How is net asset value (NAV) calculated for a mutual fund?

The Net Asset Value (NAV) furnishes information regarding the market value of each unit held by an investor. When you trade in a mutual fund scheme, you purchase or sell the units. The NAV determines your profit or loss. While it looks easy to look at the NAV and decide the future course of action, here, we plan to discuss NAV in detail. After reading this article, you will know the procedure of calculating the NAV and the purpose of using all the mentioned variables.

What is Net Asset Value (NAV)?

The market value of each unit, calculated after deducting all the expenses and liabilities is known as the Net Asset Value (NAV). According to the rules and regulations of the SEBI, the mutual fund houses should declare NAV of each scheme at the end of the business hours. Since mutual fund houses deal in stocks, the NAV is updated after the business hours of the stock exchange has ended. NAV is also known as Net Book Value or Book Value.

Importance of NAV

Since NAV depicts the market value of a unit, it assists in deciphering the performance of the mutual fund. For example, you purchased some units in a mutual fund at Rs 50 per unit. After 3 months, the NAV stood at Rs 55. This means there is an increase in the NAV by 10%. In this case, you have accrued profits on mutual fund investment. Thus, you can use the NAV concept in determining the fund performance.

Net Asset Value Calculation

The first step towards calculating NAV is determining the total amount of assets owned by the mutual fund. As mutual funds invest in stocks, debts, and money market instruments, these can be collectively termed as securities. In addition to securities, the mutual funds hold cash as well. Further, they earn dividends and interests on these securities and cash. If we consider all these, we can refer to them as the Assets.

Now, the mutual fund house owns liabilities as well. Along with the liabilities, the mutual fund house accrues expenses in the form of fund management, salaries, and so on. The liabilities and the expenses can be clubbed as Debts.
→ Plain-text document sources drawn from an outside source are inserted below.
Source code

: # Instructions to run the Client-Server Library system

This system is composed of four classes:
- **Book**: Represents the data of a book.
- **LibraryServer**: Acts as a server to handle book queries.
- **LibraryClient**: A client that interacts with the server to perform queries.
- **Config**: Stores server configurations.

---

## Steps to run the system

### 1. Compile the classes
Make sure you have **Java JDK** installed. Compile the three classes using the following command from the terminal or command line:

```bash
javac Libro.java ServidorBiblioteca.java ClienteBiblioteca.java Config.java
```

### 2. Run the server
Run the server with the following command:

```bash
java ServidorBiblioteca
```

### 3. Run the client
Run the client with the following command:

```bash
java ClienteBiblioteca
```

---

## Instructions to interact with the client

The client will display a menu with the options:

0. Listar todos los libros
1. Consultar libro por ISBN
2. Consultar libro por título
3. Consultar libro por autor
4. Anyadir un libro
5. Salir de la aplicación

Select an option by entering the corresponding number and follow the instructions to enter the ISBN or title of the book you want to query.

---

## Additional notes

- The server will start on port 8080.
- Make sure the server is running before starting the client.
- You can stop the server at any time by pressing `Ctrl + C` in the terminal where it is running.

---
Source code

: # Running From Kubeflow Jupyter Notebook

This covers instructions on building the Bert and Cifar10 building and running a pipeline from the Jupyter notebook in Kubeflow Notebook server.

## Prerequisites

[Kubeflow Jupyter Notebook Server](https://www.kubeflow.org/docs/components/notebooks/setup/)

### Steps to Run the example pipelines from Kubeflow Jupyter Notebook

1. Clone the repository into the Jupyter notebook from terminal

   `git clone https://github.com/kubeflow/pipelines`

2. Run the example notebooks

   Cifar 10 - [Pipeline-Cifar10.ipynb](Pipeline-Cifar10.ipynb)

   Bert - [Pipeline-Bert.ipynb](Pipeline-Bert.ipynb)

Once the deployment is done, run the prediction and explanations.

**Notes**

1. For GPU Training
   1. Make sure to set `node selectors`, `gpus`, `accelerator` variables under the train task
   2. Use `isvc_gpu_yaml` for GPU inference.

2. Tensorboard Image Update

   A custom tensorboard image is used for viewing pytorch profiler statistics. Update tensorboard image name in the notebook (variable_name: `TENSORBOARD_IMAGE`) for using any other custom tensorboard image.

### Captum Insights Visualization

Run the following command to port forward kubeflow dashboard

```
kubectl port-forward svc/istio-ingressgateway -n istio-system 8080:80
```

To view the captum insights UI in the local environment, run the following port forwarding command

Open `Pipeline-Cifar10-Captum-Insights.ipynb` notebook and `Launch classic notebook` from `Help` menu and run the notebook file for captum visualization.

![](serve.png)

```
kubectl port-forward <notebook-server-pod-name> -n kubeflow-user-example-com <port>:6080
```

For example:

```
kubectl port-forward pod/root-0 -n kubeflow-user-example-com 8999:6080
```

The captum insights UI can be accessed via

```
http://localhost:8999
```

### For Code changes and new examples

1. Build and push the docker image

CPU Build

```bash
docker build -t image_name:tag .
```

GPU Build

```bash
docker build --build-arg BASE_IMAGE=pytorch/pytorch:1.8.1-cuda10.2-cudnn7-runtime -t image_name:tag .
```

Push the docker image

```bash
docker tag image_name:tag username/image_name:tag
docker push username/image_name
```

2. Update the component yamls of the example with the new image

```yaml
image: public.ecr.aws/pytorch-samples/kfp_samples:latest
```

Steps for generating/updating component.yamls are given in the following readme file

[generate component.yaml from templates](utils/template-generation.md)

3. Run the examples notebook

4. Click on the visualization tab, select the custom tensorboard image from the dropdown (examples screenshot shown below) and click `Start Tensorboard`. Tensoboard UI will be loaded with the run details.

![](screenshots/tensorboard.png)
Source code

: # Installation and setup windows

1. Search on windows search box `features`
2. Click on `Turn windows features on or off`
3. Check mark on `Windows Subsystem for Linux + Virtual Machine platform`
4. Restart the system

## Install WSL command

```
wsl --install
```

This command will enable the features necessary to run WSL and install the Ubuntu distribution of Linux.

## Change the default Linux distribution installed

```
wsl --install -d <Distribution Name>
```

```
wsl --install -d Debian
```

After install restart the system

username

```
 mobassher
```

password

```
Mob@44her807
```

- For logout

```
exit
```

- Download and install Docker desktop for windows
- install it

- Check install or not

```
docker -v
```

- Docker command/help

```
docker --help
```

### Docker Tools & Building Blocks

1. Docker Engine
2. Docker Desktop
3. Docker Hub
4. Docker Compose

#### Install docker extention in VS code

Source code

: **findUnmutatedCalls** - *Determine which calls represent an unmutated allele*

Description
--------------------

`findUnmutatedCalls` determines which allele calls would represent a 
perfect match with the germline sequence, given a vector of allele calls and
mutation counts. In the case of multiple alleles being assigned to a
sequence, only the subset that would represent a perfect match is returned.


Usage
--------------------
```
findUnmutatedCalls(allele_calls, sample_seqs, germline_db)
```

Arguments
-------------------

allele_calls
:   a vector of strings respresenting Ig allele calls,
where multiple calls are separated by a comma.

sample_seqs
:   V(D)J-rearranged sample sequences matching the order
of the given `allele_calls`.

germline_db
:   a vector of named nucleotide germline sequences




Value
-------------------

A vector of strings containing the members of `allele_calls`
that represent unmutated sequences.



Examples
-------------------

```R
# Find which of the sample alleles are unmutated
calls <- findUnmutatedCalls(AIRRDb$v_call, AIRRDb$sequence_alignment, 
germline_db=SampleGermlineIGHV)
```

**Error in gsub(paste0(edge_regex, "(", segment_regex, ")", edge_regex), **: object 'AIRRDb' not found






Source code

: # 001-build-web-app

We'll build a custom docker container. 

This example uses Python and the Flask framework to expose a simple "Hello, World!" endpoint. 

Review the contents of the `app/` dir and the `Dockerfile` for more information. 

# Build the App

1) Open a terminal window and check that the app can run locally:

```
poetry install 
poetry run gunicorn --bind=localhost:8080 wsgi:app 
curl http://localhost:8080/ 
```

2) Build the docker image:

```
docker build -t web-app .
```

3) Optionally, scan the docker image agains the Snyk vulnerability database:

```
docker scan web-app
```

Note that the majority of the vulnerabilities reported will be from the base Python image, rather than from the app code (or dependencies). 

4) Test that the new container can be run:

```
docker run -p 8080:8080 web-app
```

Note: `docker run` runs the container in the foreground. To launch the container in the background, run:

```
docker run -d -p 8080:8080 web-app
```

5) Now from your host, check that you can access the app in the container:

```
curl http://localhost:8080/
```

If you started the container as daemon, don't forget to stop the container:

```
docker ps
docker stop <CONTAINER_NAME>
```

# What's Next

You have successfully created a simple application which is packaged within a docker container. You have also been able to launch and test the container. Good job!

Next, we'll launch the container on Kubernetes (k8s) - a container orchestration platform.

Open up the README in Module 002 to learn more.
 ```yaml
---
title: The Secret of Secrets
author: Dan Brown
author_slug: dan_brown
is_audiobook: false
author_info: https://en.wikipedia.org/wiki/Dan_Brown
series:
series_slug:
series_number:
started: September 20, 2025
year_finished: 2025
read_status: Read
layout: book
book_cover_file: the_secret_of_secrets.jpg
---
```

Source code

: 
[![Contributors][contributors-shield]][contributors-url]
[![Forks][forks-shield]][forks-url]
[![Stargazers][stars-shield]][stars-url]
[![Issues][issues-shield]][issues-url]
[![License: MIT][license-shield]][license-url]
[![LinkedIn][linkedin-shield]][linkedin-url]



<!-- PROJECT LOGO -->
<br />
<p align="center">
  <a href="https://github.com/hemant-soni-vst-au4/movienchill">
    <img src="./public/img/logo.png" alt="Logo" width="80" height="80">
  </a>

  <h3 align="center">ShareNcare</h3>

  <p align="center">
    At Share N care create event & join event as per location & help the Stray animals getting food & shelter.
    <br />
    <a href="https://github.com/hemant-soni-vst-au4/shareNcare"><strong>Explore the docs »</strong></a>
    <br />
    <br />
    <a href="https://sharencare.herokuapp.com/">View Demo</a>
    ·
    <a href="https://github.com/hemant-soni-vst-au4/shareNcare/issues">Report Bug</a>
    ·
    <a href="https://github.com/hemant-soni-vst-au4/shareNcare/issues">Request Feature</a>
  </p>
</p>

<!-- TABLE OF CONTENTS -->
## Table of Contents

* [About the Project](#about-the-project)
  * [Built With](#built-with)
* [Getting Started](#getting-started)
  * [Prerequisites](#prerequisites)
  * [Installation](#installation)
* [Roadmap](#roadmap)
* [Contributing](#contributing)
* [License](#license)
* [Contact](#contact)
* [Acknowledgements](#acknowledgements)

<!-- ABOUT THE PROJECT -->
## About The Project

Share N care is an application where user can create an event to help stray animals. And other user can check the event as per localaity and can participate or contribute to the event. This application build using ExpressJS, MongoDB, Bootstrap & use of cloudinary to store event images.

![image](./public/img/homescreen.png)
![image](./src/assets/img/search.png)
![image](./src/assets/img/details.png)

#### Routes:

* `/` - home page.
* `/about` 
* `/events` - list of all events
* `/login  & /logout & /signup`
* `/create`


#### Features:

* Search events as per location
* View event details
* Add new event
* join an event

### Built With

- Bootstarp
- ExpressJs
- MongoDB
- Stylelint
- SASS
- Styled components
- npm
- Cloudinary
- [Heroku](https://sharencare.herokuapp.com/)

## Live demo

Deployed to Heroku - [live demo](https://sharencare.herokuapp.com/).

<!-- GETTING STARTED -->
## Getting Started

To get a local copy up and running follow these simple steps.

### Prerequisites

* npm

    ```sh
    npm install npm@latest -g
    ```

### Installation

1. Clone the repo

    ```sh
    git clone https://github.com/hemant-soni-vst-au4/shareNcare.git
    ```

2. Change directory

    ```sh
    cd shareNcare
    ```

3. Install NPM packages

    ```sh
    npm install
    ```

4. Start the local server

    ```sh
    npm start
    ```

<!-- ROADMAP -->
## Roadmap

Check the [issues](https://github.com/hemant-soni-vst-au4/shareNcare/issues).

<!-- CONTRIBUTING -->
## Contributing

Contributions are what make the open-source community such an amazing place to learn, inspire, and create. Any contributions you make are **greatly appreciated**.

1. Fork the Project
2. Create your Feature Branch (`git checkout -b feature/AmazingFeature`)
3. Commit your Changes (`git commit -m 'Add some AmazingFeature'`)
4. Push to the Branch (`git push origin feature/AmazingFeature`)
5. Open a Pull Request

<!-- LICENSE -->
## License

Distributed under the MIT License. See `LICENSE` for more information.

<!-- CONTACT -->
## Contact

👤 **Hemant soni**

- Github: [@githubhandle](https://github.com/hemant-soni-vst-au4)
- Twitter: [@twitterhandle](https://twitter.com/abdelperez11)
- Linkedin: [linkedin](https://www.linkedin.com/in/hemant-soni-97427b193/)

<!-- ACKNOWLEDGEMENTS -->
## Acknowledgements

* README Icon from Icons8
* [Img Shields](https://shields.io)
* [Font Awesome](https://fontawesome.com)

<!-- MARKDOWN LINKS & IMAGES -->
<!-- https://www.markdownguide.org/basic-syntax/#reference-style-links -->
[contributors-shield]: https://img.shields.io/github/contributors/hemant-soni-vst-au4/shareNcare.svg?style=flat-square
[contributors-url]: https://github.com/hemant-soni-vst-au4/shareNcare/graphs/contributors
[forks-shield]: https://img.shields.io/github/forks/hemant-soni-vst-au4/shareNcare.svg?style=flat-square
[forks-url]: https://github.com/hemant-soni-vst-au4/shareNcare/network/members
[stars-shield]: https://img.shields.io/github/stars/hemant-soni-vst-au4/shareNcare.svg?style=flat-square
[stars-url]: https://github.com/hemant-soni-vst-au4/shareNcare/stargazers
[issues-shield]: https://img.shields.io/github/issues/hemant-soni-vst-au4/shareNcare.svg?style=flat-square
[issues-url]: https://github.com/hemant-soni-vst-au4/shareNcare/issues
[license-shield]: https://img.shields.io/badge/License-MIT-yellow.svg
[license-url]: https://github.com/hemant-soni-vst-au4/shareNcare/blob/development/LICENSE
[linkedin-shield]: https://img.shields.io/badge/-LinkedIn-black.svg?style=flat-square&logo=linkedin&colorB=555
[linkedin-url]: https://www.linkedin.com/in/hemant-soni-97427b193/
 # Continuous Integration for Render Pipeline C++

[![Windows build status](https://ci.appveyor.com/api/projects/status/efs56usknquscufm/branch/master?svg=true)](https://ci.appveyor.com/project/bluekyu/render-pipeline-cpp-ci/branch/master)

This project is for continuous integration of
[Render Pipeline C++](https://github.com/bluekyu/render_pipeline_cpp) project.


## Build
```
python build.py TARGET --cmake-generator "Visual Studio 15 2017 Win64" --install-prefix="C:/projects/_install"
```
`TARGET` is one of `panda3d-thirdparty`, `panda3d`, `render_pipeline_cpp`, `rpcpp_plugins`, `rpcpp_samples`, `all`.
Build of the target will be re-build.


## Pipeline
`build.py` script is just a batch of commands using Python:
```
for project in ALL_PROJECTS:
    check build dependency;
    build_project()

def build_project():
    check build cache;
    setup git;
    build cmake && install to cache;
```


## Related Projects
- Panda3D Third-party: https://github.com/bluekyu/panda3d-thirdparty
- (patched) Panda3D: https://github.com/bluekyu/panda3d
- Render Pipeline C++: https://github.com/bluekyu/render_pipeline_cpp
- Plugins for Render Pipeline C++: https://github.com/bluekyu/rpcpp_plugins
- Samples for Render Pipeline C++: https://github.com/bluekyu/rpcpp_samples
Now, calculating the NAV by using formula,

Net Asset Value (NAV) = (Assets – Debts) / Number of Outstanding Units

We have added all the investment and profits in the assets section and deducted all the liabilities and expenses. The net value has been divided by the total number of units. This resulted in the Net Asset Value (NAV).

Important Considerations

  • Investors can consider NAV while analyzing mutual funds. Check out the NAV for the past three to five years on a quarterly basis. A consistent performance will denote that the fund is reliable.
  • The NAV is calculated after deducting all the expenses. These include operating expenses, management fees, marketing fees, agent fees, audit fees, and so on. Thus, you don’t need to worry about any hidden calculations and deductions.
  • As mutual funds deal in stocks of companies, they invest money in the stock market. Thus, the final NAV of a unit can be determined after the closing of a stock exchange for the day. Every day, after the closing hours, the NAV is uploaded by the mutual fund house.
  • According to SEBI rules and regulations, a mutual fund house should publish the NAV every business day. As the investors have invested their hard earned money, they should be aware of the minutest changes in the value of units. You can check out the NAV on the official website of the mutual fund or on any other verified source.